Equity & Inclusion at LSTM
Equity & Inclusion Objectives
As part of our statutory obligations, we are required to publish one or more equality objectives that align with the priorities identified in our annual reporting.
Our objectives for 2021 are:
- We will improve our data capturing methods to ensure that we can make effective evidence-based decisions
- We will develop our new Inclusion Strategy for 2021-2025 using broad stakeholder engagement, to provide a plan for our priority areas over the next four years
- We will prepare our Athena SWAN submission for assessment in 2022 to ensure that we are successfully identifying and minimising barriers to progression for our staff and students.
- We will develop an internal Race Equality Advisory Panel and work with an external consultant to prepare a sector-leading, achievable but ambitious race equity action plan to be embedded into our Inclusion Strategy.
- We will support the development of internal staff and student-led equity-related networks.
- Aligned with our Gender & Ethnicity Pay Gap Report 2021, we will work towards our target of a 50% reduction in the gender pay gap by 2026, and work with our Race Equality Advisory Panel to improve our understanding of our inverse Ethnicity Pay Gap.
We are fortunate to have committed and active colleagues leading our networks at LSTM. These networks are grassroots-led, have formal representation on our Equity & Diversity Committee, and are key stakeholders for consultation on new policies and practices.

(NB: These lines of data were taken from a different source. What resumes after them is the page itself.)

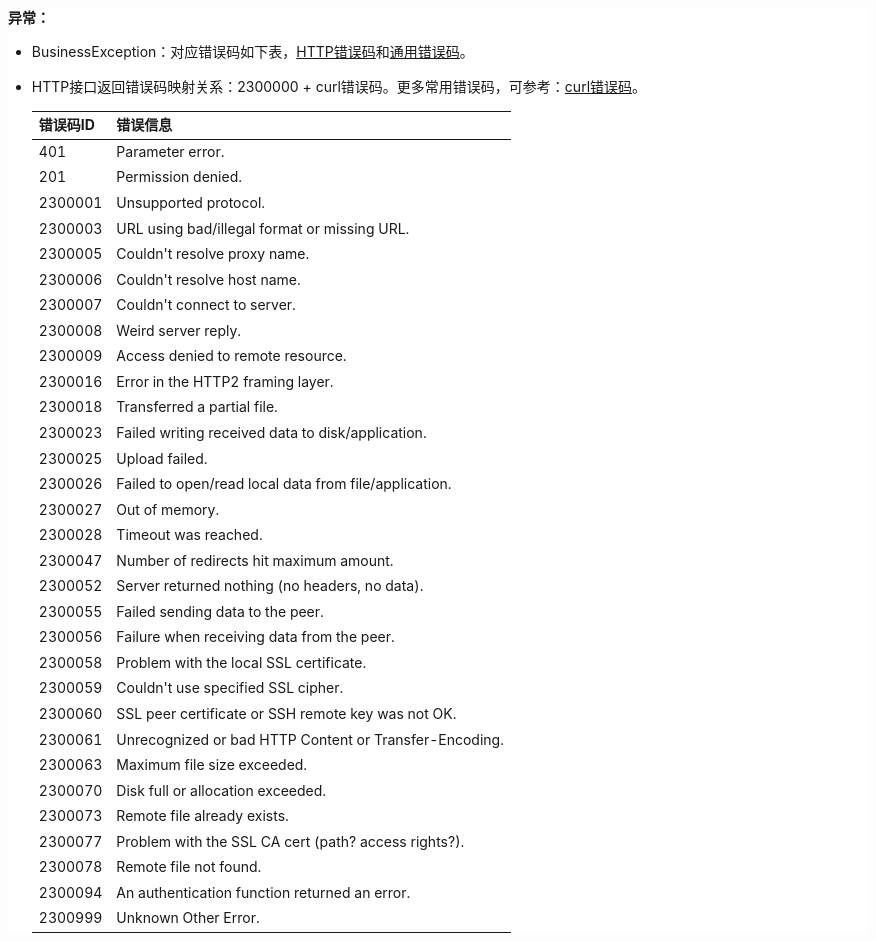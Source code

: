 **异常：**

- BusinessException：对应错误码如下表，[HTTP错误码](./cj-errorcode-net-http.md)和[通用错误码](../cj-errorcode-universal.md)。
- HTTP接口返回错误码映射关系：2300000 + curl错误码。更多常用错误码，可参考：[curl错误码](https://curl.se/libcurl/c/libcurl-errors.html)。

  | 错误码ID | 错误信息 |
  | :---- | :--- |
  | 401 | Parameter error. |
  | 201 | Permission denied. |
  | 2300001 | Unsupported protocol. |
  | 2300003 | URL using bad/illegal format or missing URL. |
  | 2300005 | Couldn't resolve proxy name. |
  | 2300006 | Couldn't resolve host name. |
  | 2300007 | Couldn't connect to server. |
  | 2300008 | Weird server reply. |
  | 2300009 | Access denied to remote resource. |
  | 2300016 | Error in the HTTP2 framing layer. |
  | 2300018 | Transferred a partial file. |
  | 2300023 | Failed writing received data to disk/application. |
  | 2300025 | Upload failed. |
  | 2300026 | Failed to open/read local data from file/application. |
  | 2300027 | Out of memory. |
  | 2300028 | Timeout was reached. |
  | 2300047 | Number of redirects hit maximum amount. |
  | 2300052 | Server returned nothing (no headers, no data). |
  | 2300055 | Failed sending data to the peer. |
  | 2300056 | Failure when receiving data from the peer. |
  | 2300058 | Problem with the local SSL certificate. |
  | 2300059 | Couldn't use specified SSL cipher. |
  | 2300060 | SSL peer certificate or SSH remote key was not OK. |
  | 2300061 | Unrecognized or bad HTTP Content or Transfer-Encoding. |
  | 2300063 | Maximum file size exceeded. |
  | 2300070 | Disk full or allocation exceeded. |
  | 2300073 | Remote file already exists. |
  | 2300077 | Problem with the SSL CA cert (path? access rights?). |
  | 2300078 | Remote file not found. |
  | 2300094 | An authentication function returned an error. |
  | 2300999 | Unknown Other Error. |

The networks work with the School, but are separate entities and help to hold us to account, and drive change.
LSTM has adopted the IHRA’s working definition of antisemitism
The IHRA definition is as follows:
“Antisemitism is a certain perception of Jews, which may be expressed as hatred toward Jews. Rhetorical and physical manifestations of antisemitism are directed toward Jewish or non-Jewish individuals and/or their property, toward Jewish community institutions and religious facilities.”
This definition is a useful tool for understanding how antisemitism manifests itself in society. Contemporary examples of antisemitism in public life, the media, schools, the workplace, and in the religious sphere could, taking into account the overall context, include, but are not limited to:
- Calling for, aiding, or justifying the killing or harming of Jews in the name of a radical ideology or an extremist view of religion.
- Making mendacious, dehumanizing, demonizing, or stereotypical allegations about Jews as such or the power of Jews as collective — such as, especially but not exclusively, the myth about a world Jewish conspiracy or of Jews controlling the media, economy, government or other societal institutions.
- Accusing Jews as a people of being responsible for real or imagined wrongdoing committed by a single Jewish person or group, or even for acts committed by non-Jews.
- Denying the fact, scope, mechanisms (e.g. gas chambers) or intentionality of the genocide of the Jewish people at the hands of National Socialist Germany and its supporters and accomplices during World War II (the Holocaust).
- Accusing the Jews as a people, or Israel as a state, of inventing or exaggerating the Holocaust.
- Accusing Jewish citizens of being more loyal to Israel, or to the alleged priorities of Jews worldwide, than to the interests of their own nations.
- Denying the Jewish people their right to self-determination, e.g., by claiming that the existence of a State of Israel is a racist endeavour.
- Applying double standards by requiring of it a behaviour not expected or demanded of any other democratic nation.
- Using the symbols and images associated with classic antisemitism (e.g., claims of Jews killing Jesus or blood libel) to characterize Israel or Israelis.
- Drawing comparisons of contemporary Israeli policy to that of the Nazis.
- Holding Jews collectively responsible for actions of the state of Israel.
Antisemitic acts are criminal when they are so defined by law (for example, denial of the Holocaust or distribution of antisemitic materials in some countries).
Criminal acts are antisemitic when the targets of attacks, whether they are people or property – such as buildings, schools, places of worship and cemeteries – are selected because they are, or are perceived to be, Jewish or linked to Jews.
Antisemitic discrimination is the denial to Jews of opportunities or services available to others and is illegal in many countries.
This definition of Antisemitism is adopted by LSTM subject to the following further clarification points, the first two of which were recommended by the Home Affairs Select Committee in 2016:
- It is not antisemitic to criticise the government of Israel, without additional evidence to suggest antisemitic intent
- It is not antisemitic to hold the Israeli government to the same standards as other liberal democracies, or to take a particular interest in the Israeli government’s policies or actions, without additional evidence to suggest antisemitic intent
- It is not antisemitic to propose alternative concepts of statehood (for instance proposals of shared statehood or challenging the concept and value of “statehood”) without additional evidence to suggest antisemitic intent
The definition of Antisemitism will be embedded into LSTM’s Equity & Diversity Policy.